=== Task statement ===
An exact copy of every entry is required, minus the pictures.

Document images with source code
◆ ◆ ◆

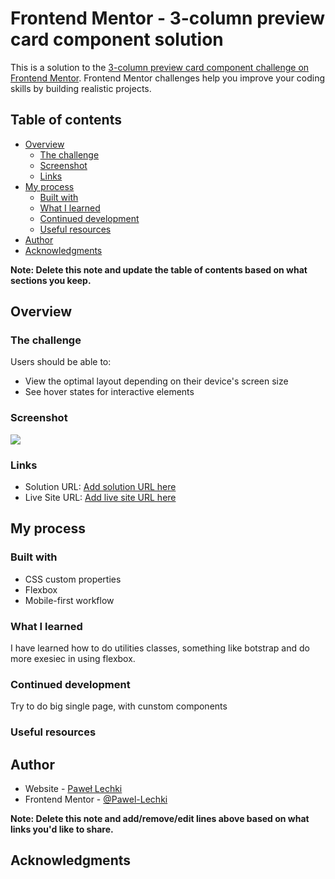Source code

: # Frontend Mentor - 3-column preview card component solution

This is a solution to the [3-column preview card component challenge on Frontend Mentor](https://www.frontendmentor.io/challenges/3column-preview-card-component-pH92eAR2-). Frontend Mentor challenges help you improve your coding skills by building realistic projects. 

## Table of contents

- [Overview](#overview)
  - [The challenge](#the-challenge)
  - [Screenshot](#screenshot)
  - [Links](#links)
- [My process](#my-process)
  - [Built with](#built-with)
  - [What I learned](#what-i-learned)
  - [Continued development](#continued-development)
  - [Useful resources](#useful-resources)
- [Author](#author)
- [Acknowledgments](#acknowledgments)

**Note: Delete this note and update the table of contents based on what sections you keep.**

## Overview

### The challenge

Users should be able to:

- View the optimal layout depending on their device's screen size
- See hover states for interactive elements

### Screenshot

![](./screenshot.jpg)


### Links

- Solution URL: [Add solution URL here](https://github.com/Pawel-Lechki/3-column-card-component)
- Live Site URL: [Add live site URL here](https://github.com/Pawel-Lechki/3-column-card-component)

## My process

### Built with


- CSS custom properties
- Flexbox
- Mobile-first workflow



### What I learned

I have learned how to do utilities classes, something like botstrap and do more exesiec in using flexbox.


### Continued development

Try to do big single page, with cunstom components


### Useful resources


## Author

- Website - [Paweł Lechki](https://github.com/Pawel-Lechki/)
- Frontend Mentor - [@Pawel-Lechki](https://www.frontendmentor.io/profile/Pawel-Lechki)


**Note: Delete this note and add/remove/edit lines above based on what links you'd like to share.**

## Acknowledgments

◆ ◆ ◆

=== Response ===
Source code

: # Frontend Mentor - 3-column preview card component solution

This is a solution to the [3-column preview card component challenge on Frontend Mentor](https://www.frontendmentor.io/challenges/3column-preview-card-component-pH92eAR2-). Frontend Mentor challenges help you improve your coding skills by building realistic projects. 

## Table of contents

- [Overview](#overview)
  - [The challenge](#the-challenge)
  - [Screenshot](#screenshot)
  - [Links](#links)
- [My process](#my-process)
  - [Built with](#built-with)
  - [What I learned](#what-i-learned)
  - [Continued development](#continued-development)
  - [Useful resources](#useful-resources)
- [Author](#author)
- [Acknowledgments](#acknowledgments)

**Note: Delete this note and update the table of contents based on what sections you keep.**

## Overview

### The challenge

Users should be able to:

- View the optimal layout depending on their device's screen size
- See hover states for interactive elements

### Screenshot

![](./screenshot.jpg)


### Links

- Solution URL: [Add solution URL here](https://github.com/Pawel-Lechki/3-column-card-component)
- Live Site URL: [Add live site URL here](https://github.com/Pawel-Lechki/3-column-card-component)

## My process

### Built with


- CSS custom properties
- Flexbox
- Mobile-first workflow



### What I learned

I have learned how to do utilities classes, something like botstrap and do more exesiec in using flexbox.


### Continued development

Try to do big single page, with cunstom components


### Useful resources


## Author

- Website - [Paweł Lechki](https://github.com/Pawel-Lechki/)
- Frontend Mentor - [@Pawel-Lechki](https://www.frontendmentor.io/profile/Pawel-Lechki)


**Note: Delete this note and add/remove/edit lines above based on what links you'd like to share.**

## Acknowledgments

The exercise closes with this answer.